■ Material for this exercise
________
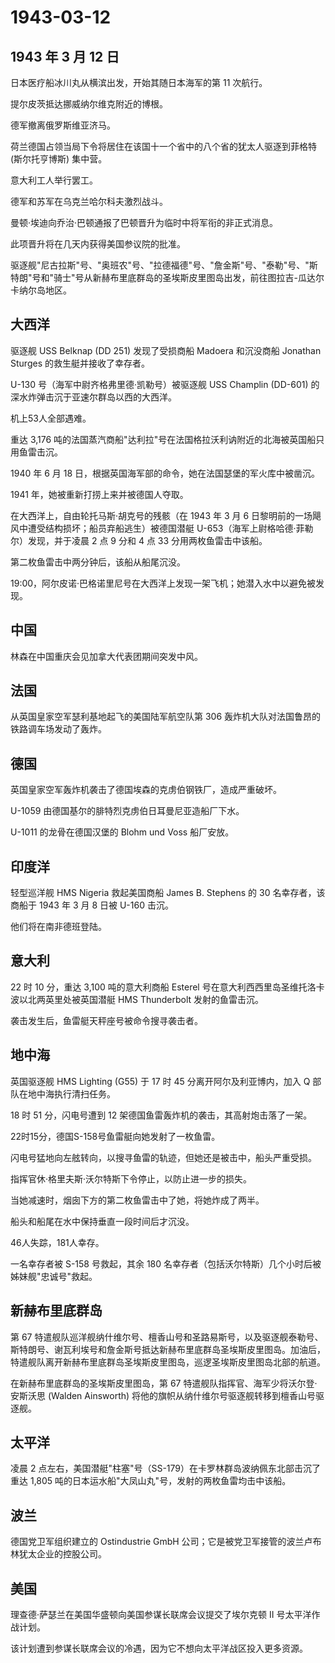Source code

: # 1943-03-12

## 1943 年 3 月 12 日

日本医疗船冰川丸从横滨出发，开始其随日本海军的第 11 次航行。

提尔皮茨抵达挪威纳尔维克附近的博根。

德军撤离俄罗斯维亚济马。

荷兰德国占领当局下令将居住在该国十一个省中的八个省的犹太人驱逐到菲格特
(斯尔托亨博斯) 集中营。

意大利工人举行罢工。

德军和苏军在乌克兰哈尔科夫激烈战斗。

曼顿·埃迪向乔治·巴顿通报了巴顿晋升为临时中将军衔的非正式消息。

此项晋升将在几天内获得美国参议院的批准。

驱逐舰"尼古拉斯"号、"奥班农"号、"拉德福德"号、"詹金斯"号、"泰勒"号、"斯特朗"号和"骑士"号从新赫布里底群岛的圣埃斯皮里图岛出发，前往图拉吉-瓜达尔卡纳尔岛地区。

## 大西洋

驱逐舰 USS Belknap (DD 251) 发现了受损商船 Madoera 和沉没商船 Jonathan
Sturges 的救生艇并接收了幸存者。

U-130 号（海军中尉齐格弗里德·凯勒号）被驱逐舰 USS Champlin (DD-601)
的深水炸弹击沉于亚速尔群岛以西的大西洋。

机上53人全部遇难。

重达 3,176
吨的法国蒸汽商船"达利拉"号在法国格拉沃利讷附近的北海被英国船只用鱼雷击沉。

1940 年 6 月 18 日，根据英国海军部的命令，她在法国瑟堡的军火库中被凿沉。

1941 年，她被重新打捞上来并被德国人夺取。

在大西洋上，自由轮托马斯·胡克号的残骸（在 1943 年 3 月 6
日黎明前的一场飓风中遭受结构损坏；船员弃船逃生）被德国潜艇
U-653（海军上尉格哈德·菲勒尔）发现，并于凌晨 2 点 9 分和 4 点 33
分用两枚鱼雷击中该船。

第二枚鱼雷击中两分钟后，该船从船尾沉没。

19:00，阿尔皮诺·巴格诺里尼号在大西洋上发现一架飞机；她潜入水中以避免被发现。

## 中国

林森在中国重庆会见加拿大代表团期间突发中风。

## 法国

从英国皇家空军瑟利基地起飞的美国陆军航空队第 306
轰炸机大队对法国鲁昂的铁路调车场发动了轰炸。

## 德国

英国皇家空军轰炸机袭击了德国埃森的克虏伯钢铁厂，造成严重破坏。

U-1059 由德国基尔的腓特烈克虏伯日耳曼尼亚造船厂下水。

U-1011 的龙骨在德国汉堡的 Blohm und Voss 船厂安放。

## 印度洋

轻型巡洋舰 HMS Nigeria 救起美国商船 James B. Stephens 的 30
名幸存者，该商船于 1943 年 3 月 8 日被 U-160 击沉。

他们将在南非德班登陆。

## 意大利

22 时 10 分，重达 3,100 吨的意大利商船 Esterel
号在意大利西西里岛圣维托洛卡波以北两英里处被英国潜艇 HMS Thunderbolt
发射的鱼雷击沉。

袭击发生后，鱼雷艇天秤座号被命令搜寻袭击者。

## 地中海

英国驱逐舰 HMS Lighting (G55) 于 17 时 45 分离开阿尔及利亚博内，加入 Q
部队在地中海执行清扫任务。

18 时 51 分，闪电号遭到 12 架德国鱼雷轰炸机的袭击，其高射炮击落了一架。

22时15分，德国S-158号鱼雷艇向她发射了一枚鱼雷。

闪电号猛地向左舷转向，以搜寻鱼雷的轨迹，但她还是被击中，船头严重受损。

指挥官休·格里夫斯·沃尔特斯下令停止，以防止进一步的损失。

当她减速时，烟囱下方的第二枚鱼雷击中了她，将她炸成了两半。

船头和船尾在水中保持垂直一段时间后才沉没。

46人失踪，181人幸存。

一名幸存者被 S-158 号救起，其余 180
名幸存者（包括沃尔特斯）几个小时后被姊妹舰"忠诚号"救起。

## 新赫布里底群岛

第 67
特遣舰队巡洋舰纳什维尔号、檀香山号和圣路易斯号，以及驱逐舰泰勒号、斯特朗号、谢瓦利埃号和詹金斯号抵达新赫布里底群岛圣埃斯皮里图岛。加油后，特遣舰队离开新赫布里底群岛圣埃斯皮里图岛，巡逻圣埃斯皮里图岛北部的航道。

在新赫布里底群岛的圣埃斯皮里图岛，第 67
特遣舰队指挥官、海军少将沃尔登·安斯沃思 (Walden Ainsworth)
将他的旗帜从纳什维尔号驱逐舰转移到檀香山号驱逐舰。

## 太平洋

凌晨 2
点左右，美国潜艇"柱塞"号（SS-179）在卡罗林群岛波纳佩东北部击沉了重达
1,805 吨的日本运水船"大凤山丸"号，发射的两枚鱼雷均击中该船。

## 波兰

德国党卫军组织建立的 Ostindustrie GmbH
公司；它是被党卫军接管的波兰卢布林犹太企业的控股公司。

## 美国

理查德·萨瑟兰在美国华盛顿向美国参谋长联席会议提交了埃尔克顿 II
号太平洋作战计划。

该计划遭到参谋长联席会议的冷遇，因为它不想向太平洋战区投入更多资源。

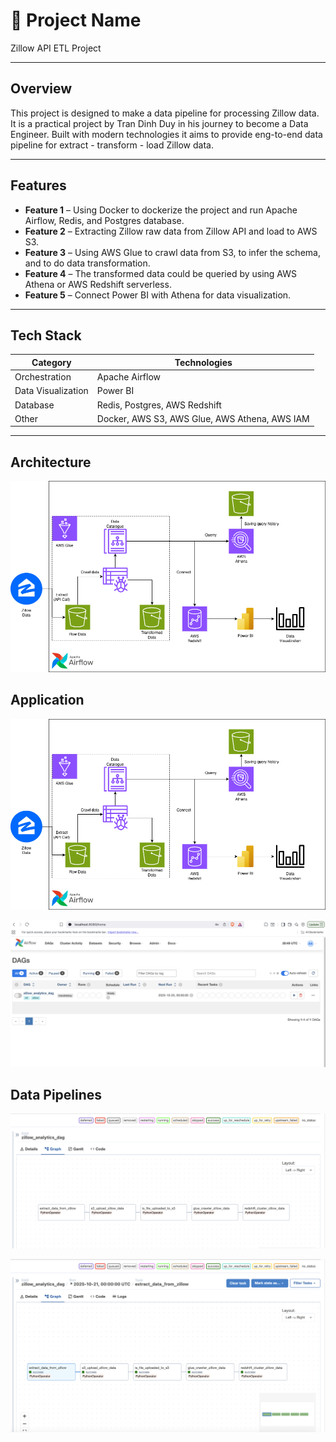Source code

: # 🚀 Project Name

Zillow API ETL Project

---

## Overview

This project is designed to make a data pipeline for processing Zillow data. It is a practical project by Tran Dinh Duy in his journey to become a Data Engineer.
Built with modern technologies it aims to provide eng-to-end data pipeline for extract - transform - load Zillow data.

---

## Features

- **Feature 1** – Using Docker to dockerize the project and run Apache Airflow, Redis, and Postgres database. 
- **Feature 2** – Extracting Zillow raw data from Zillow API and load to AWS S3.  
- **Feature 3** – Using AWS Glue to crawl data from S3, to infer the schema, and to do data transformation.
- **Feature 4** – The transformed data could be queried by using AWS Athena or AWS Redshift serverless.
- **Feature 5** – Connect Power BI with Athena for data visualization.

---

## Tech Stack

| Category | Technologies |
|-----------|---------------|
| Orchestration | Apache Airflow |
| Data Visualization | Power BI |
| Database | Redis, Postgres, AWS Redshift |
| Other | Docker, AWS S3, AWS Glue, AWS Athena, AWS IAM |

---

## Architecture

![Architecture](./assets/Zillow_ETL_Project.drawio.png)

## Application

![Login Page](./assets/Zillow_ETL_Project.drawio.png)

![Airflow Home Page](./assets/Airflow_Home_Page.png)

## Data Pipelines

![List Alll Pipelines](./assets/List_Pipelines.png)

![Pipelines After Run](./assets/Pipelines_After_Run.png)






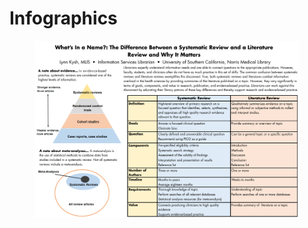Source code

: # Infographics

<figure><img src="../.gitbook/assets/slr.png" alt=""><figcaption></figcaption></figure>
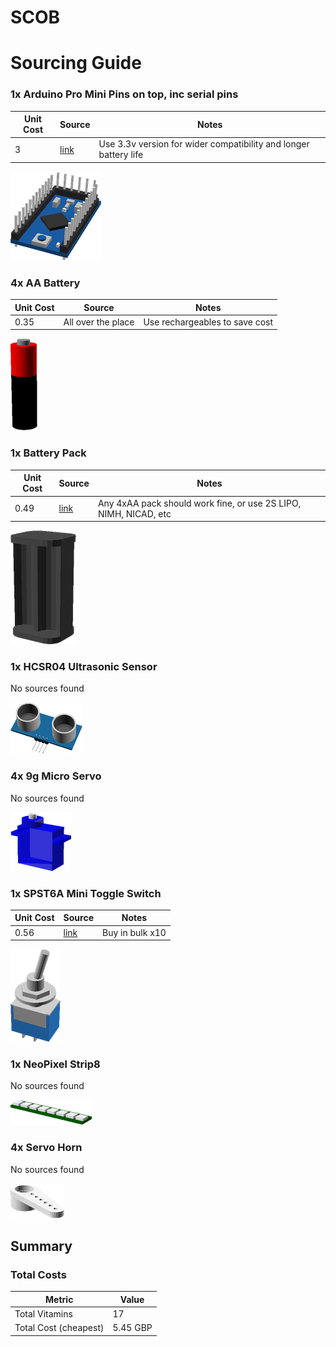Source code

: # SCOB
# Sourcing Guide

### 1x Arduino Pro Mini Pins on top, inc serial pins

Unit Cost | Source | Notes 
--- | --- | --- 
3 | [link](http://www.aliexpress.com/item/CP2102-Module-Pro-Mini-Module-Atmega328-3-3V-8M-For-Arduinoi-Compatible-With-Nano-Free-Shipping/2002847394.html) | Use 3.3v version for wider compatibility and longer battery life

![](../vitamins/images/ArduinoProMiniPinsontopincserialpins_view.png) 



### 4x AA Battery

Unit Cost | Source | Notes 
--- | --- | --- 
0.35 | All over the place | Use rechargeables to save cost

![](../vitamins/images/AABattery_view.png) 



### 1x Battery Pack

Unit Cost | Source | Notes 
--- | --- | --- 
0.49 | [link](http://www.aliexpress.com/item/Black-Color-2-2-AA-Battery-1-5V-Holder-Storage-Boxes-for-DIY-Experiment-Test-Cascade/1981330624.html) | Any 4xAA pack should work fine, or use 2S LIPO, NIMH, NICAD, etc

![](../vitamins/images/BatteryPack_view.png) 



### 1x HCSR04 Ultrasonic Sensor

No sources found

![](../vitamins/images/HCSR04UltrasonicSensor_view.png) 



### 4x 9g Micro Servo

No sources found

![](../vitamins/images/9gMicroServo_view.png) 



### 1x SPST6A Mini Toggle Switch

Unit Cost | Source | Notes 
--- | --- | --- 
0.56 | [link](http://www.ebay.co.uk/itm/10x-Mini-Toggle-Switch-6A-SPST-ON-OFF-/251443706793?) | Buy in bulk x10

![](../vitamins/images/SPST6AMiniToggleSwitch_view.png) 



### 1x NeoPixel Strip8

No sources found

![](../vitamins/images/NeoPixelStrip8_view.png) 



### 4x Servo Horn

No sources found

![](../vitamins/images/ServoHorn_view.png) 






## Summary

### Total Costs

Metric | Value 
--- | --- 
Total Vitamins | 17
Total Cost (cheapest) | 5.45 GBP


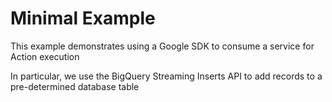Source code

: # Minimal Example

This example demonstrates using a Google SDK to consume a service for Action execution

In particular, we use the BigQuery Streaming Inserts API to add records to a pre-determined database table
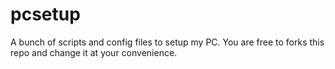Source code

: # pcsetup

A bunch of scripts and config files to setup my PC. You are free to forks this repo and
change it at your convenience.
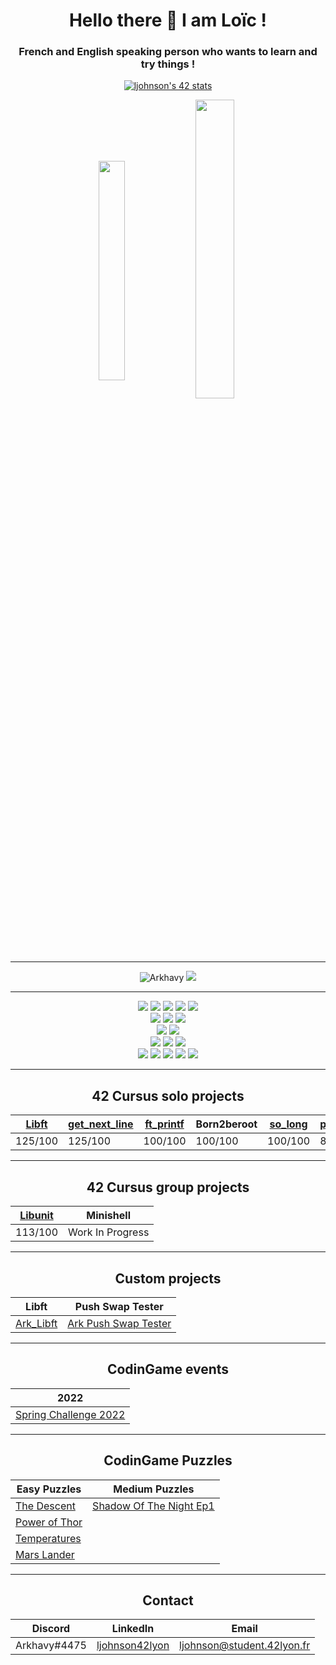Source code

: <h1 align="center">Hello there 👋 I am Loïc !</h1>
<h3 align="center">French and English speaking person who wants to learn and try things !</h3>

<p align="center">
  <a href="https://github.com/JaeSeoKim/badge42"><img src="https://badge42.vercel.app/api/v2/cl1qawy8u002509jtlt49xa81/stats?cursusId=21&coalitionId=49" alt="ljohnson's 42 stats" /></a>
<p align="center">
  <img align="center" src="https://github-readme-stats.vercel.app/api/top-langs?username=Arkhavy&show_icons=true&layout=compact" alt="" height="30%" width="29%"/>
  <img align="center" src="https://github-readme-stats.vercel.app/api?username=Arkhavy&show_icons=true" alt="" height="35%" width="35%" />
</p>

---

<p align="center">
  <img src="https://komarev.com/ghpvc/?username=Arkhavy&label=Profile%20views&color=blue&style=flat" alt="Arkhavy" />
  <a href="https://profile.intra.42.fr/users/ljohnson"><img src="https://badgen.net/badge/Born2Code/ljohnson/blue?icon=https://meta.intra.42.fr/assets/42_logo-7dfc9110a5319a308863b96bda33cea995046d1731cebb735e41b16255106c12.svg" /></a>
</p>

---

<div align="center">
  <img src="https://badgen.net/badge/C/Advanced/blue?cache=86400" />
  <img src="https://badgen.net/badge/C++/Beginner/blue?cache=86400" />
  <img src="https://badgen.net/badge/Shellscript/Intermediate/green?cache=86400" />
  <img src="https://badgen.net/badge/LaTeX/Beginner/grey?cache=86400" />
  <img src="https://badgen.net/badge/Docker/Beginner/cyan?cache=86400&icon=docker" />
  <br>
  <img src="https://badgen.net/badge/HTML/Beginner/blue?cache=86400" />
  <img src="https://badgen.net/badge/CSS/Beginner/red?cache=86400" />
  <img src="https://badgen.net/badge/JavaScript/Beginner/yellow?cache=86400" />
  <br>
  <img src="https://badgen.net/badge/Self Love/Work in Progress/pink?cache=86400" />
  <img src="https://badgen.net/badge/Ability to fly/Not a bird/grey?cache=86400" />
  <br>
  <img src="https://badgen.net/badge/_/VisualStudio/purple?cache=86400&icon=visualstudio&label" />
  <img src="https://badgen.net/badge/_/Git/orange?cache=86400&icon=git&label" />
  <a href="https://github.com/Arkhavy"><img src="https://badgen.net/badge/_/Github/grey?cache=86400&icon=github&label" /></a>
  <br>
  <img src="https://badgen.net/badge/_/Gitlab/orange?cache=86400&icon=gitlab&label" />
  <a href="https://discord.gg/udb8RJmxg4"><img src="https://badgen.net/badge/_/Discord/blue?cache=86400&icon=discord&label" /></a>
  <img src="https://badgen.net/badge/_/Slack/black?cache=86400&icon=slack&label" />
  <a href="https://twitter.com/arkhavy"><img src="https://badgen.net/badge/_/Twitter/blue?cache=86400&icon=twitter&label" /></a>
  <img src="https://badgen.net/badge/_/Brave/orange?cache=86400&icon=chrome&label" />
  
</div>

---

<h2 align="center">42 Cursus solo projects</h2>
<div align="center">
  
| [Libft](https://github.com/Arkhavy/42_2021_libft) | [get_next_line](https://github.com/Arkhavy/42_2021_get_next_line) | [ft_printf](https://github.com/Arkhavy/42_2021_ft_printf) | Born2beroot | [so_long](https://github.com/Arkhavy/42_2021_so_long) | [push_swap](https://github.com/Arkhavy/42_2021_Push_Swap) | [pipex](https://github.com/Arkhavy/42_2021_Pipex) | [Philosophers](https://github.com/Arkhavy/42_2021_Philosophers) |
| --- | --- | --- | --- | --- | --- | --- | --- |
| 125/100 | 125/100 | 100/100 | 100/100 | 100/100 | 86/100 | 125/100 | 100/100 |

</div>

---

<h2 align="center">42 Cursus group projects</h2>
<div align="center">
  
| [Libunit](https://github.com/Arkhavy/42_2021_Libunit) | Minishell |
| --- | --- |
| 113/100 | Work In Progress |

</div>

---

<h2 align="center">Custom projects</h2>
<div align="center">
  
| Libft | Push Swap Tester |
| --- | --- |
| [Ark_Libft](https://github.com/Arkhavy/42_2021_ark_libft) | [Ark Push Swap Tester](https://github.com/Arkhavy/Ark_Push_Swap_Tester) |

</div>

---

<h2 align="center">CodinGame events</h2>
<div align="center">
  
| 2022 |
| --- |
| [Spring Challenge 2022](https://github.com/Arkhavy/CodinGame_Spring_Challenge_2022) |
</div>

---

<h2 align="center">CodinGame Puzzles</h2>
<div align="center">
  
| Easy Puzzles | Medium Puzzles |
| --- | --- |
| [The Descent](https://github.com/Arkhavy/CodinGame_Easy_The_Descent) | [Shadow Of The Night Ep1](https://github.com/Arkhavy/CodinGame_Medium_Shadows_of_the_knight_ep1) |
| [Power of Thor](https://github.com/Arkhavy/CodinGame_Easy_Power_of_Thor) |
| [Temperatures](https://github.com/Arkhavy/CodinGame_Easy_Temperatures) |
| [Mars Lander](https://github.com/Arkhavy/CodinGame_Easy_Mars_Lander) |

</div>

---

<h2 align="center">Contact</h2>
<div align="center">
  
| Discord | LinkedIn | Email |
| --- | --- | --- |
| Arkhavy#4475 | [ljohnson42lyon](https://www.linkedin.com/in/ljohnson42lyon/) | ljohnson@student.42lyon.fr |

</div>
________
Filter the entries above down to the lines that contain the word "drawio".

■ Written reply
![Architecture](./assets/Zillow_ETL_Project.drawio.png)
![Login Page](./assets/Zillow_ETL_Project.drawio.png)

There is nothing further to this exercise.